··· DATA SUPPLIED ···

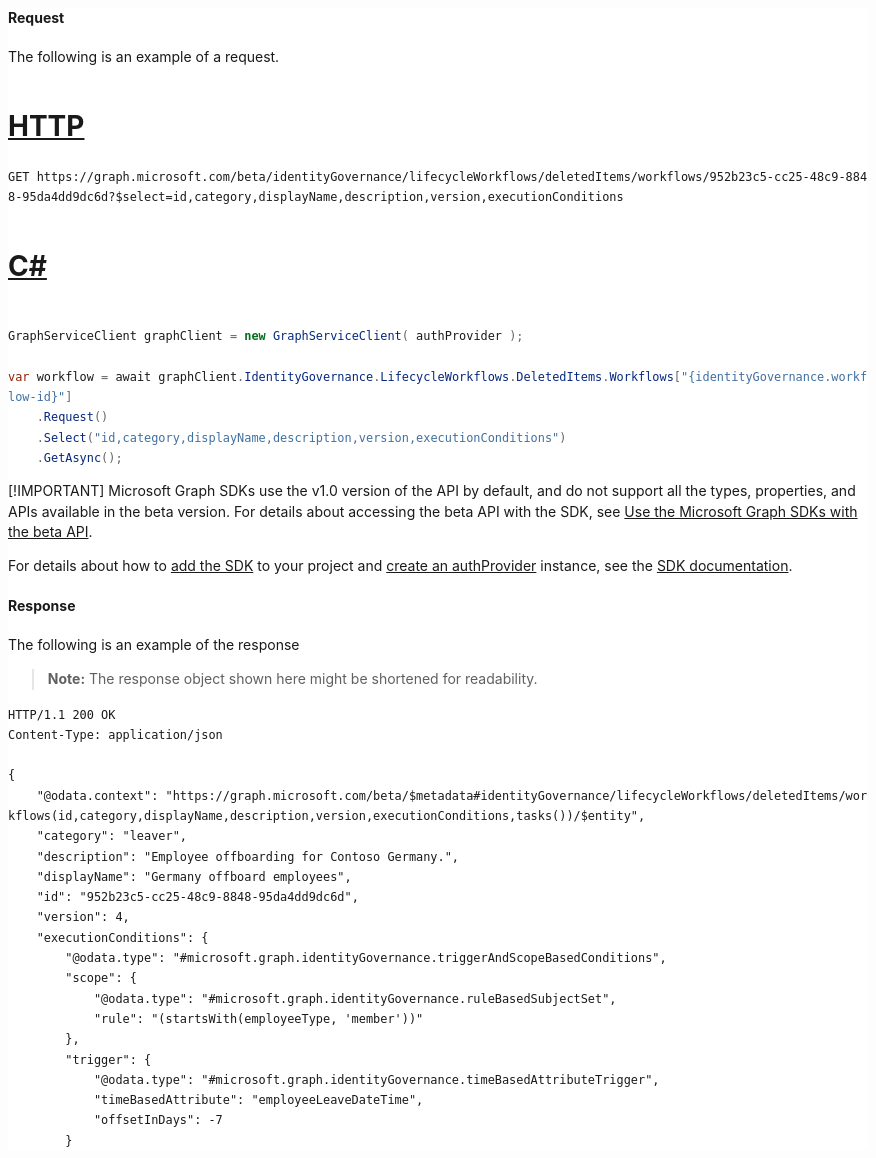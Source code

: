 #### Request

The following is an example of a request.


# [HTTP](#tab/http)

``` http
GET https://graph.microsoft.com/beta/identityGovernance/lifecycleWorkflows/deletedItems/workflows/952b23c5-cc25-48c9-8848-95da4dd9dc6d?$select=id,category,displayName,description,version,executionConditions
```

# [C#](#tab/csharp)

```csharp

GraphServiceClient graphClient = new GraphServiceClient( authProvider );

var workflow = await graphClient.IdentityGovernance.LifecycleWorkflows.DeletedItems.Workflows["{identityGovernance.workflow-id}"]
	.Request()
	.Select("id,category,displayName,description,version,executionConditions")
	.GetAsync();

```


 [!IMPORTANT]
 Microsoft Graph SDKs use the v1.0 version of the API by default, and do not support all the types, properties, and APIs available in the beta version. For details about accessing the beta API with the SDK, see [Use the Microsoft Graph SDKs with the beta API](/graph/sdks/use-beta).

 For details about how to [add the SDK](/graph/sdks/sdk-installation) to your project and [create an authProvider](/graph/sdks/choose-authentication-providers) instance, see the [SDK documentation](/graph/sdks/sdks-overview).

#### Response

The following is an example of the response
>**Note:** The response object shown here might be shortened for readability.

``` http
HTTP/1.1 200 OK
Content-Type: application/json

{
    "@odata.context": "https://graph.microsoft.com/beta/$metadata#identityGovernance/lifecycleWorkflows/deletedItems/workflows(id,category,displayName,description,version,executionConditions,tasks())/$entity",
    "category": "leaver",
    "description": "Employee offboarding for Contoso Germany.",
    "displayName": "Germany offboard employees",
    "id": "952b23c5-cc25-48c9-8848-95da4dd9dc6d",
    "version": 4,
    "executionConditions": {
        "@odata.type": "#microsoft.graph.identityGovernance.triggerAndScopeBasedConditions",
        "scope": {
            "@odata.type": "#microsoft.graph.identityGovernance.ruleBasedSubjectSet",
            "rule": "(startsWith(employeeType, 'member'))"
        },
        "trigger": {
            "@odata.type": "#microsoft.graph.identityGovernance.timeBasedAttributeTrigger",
            "timeBasedAttribute": "employeeLeaveDateTime",
            "offsetInDays": -7
        }
```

···

## TASK PROMPT
Print, without alteration, only the lines above between the one holding "[!IMPORTANT]" and the one holding "Microsoft Graph SDKs use", inclusive.

## REPLY TO THE TASK
 [!IMPORTANT]
 Microsoft Graph SDKs use the v1.0 version of the API by default, and do not support all the types, properties, and APIs available in the beta version. For details about accessing the beta API with the SDK, see [Use the Microsoft Graph SDKs with the beta API](/graph/sdks/use-beta).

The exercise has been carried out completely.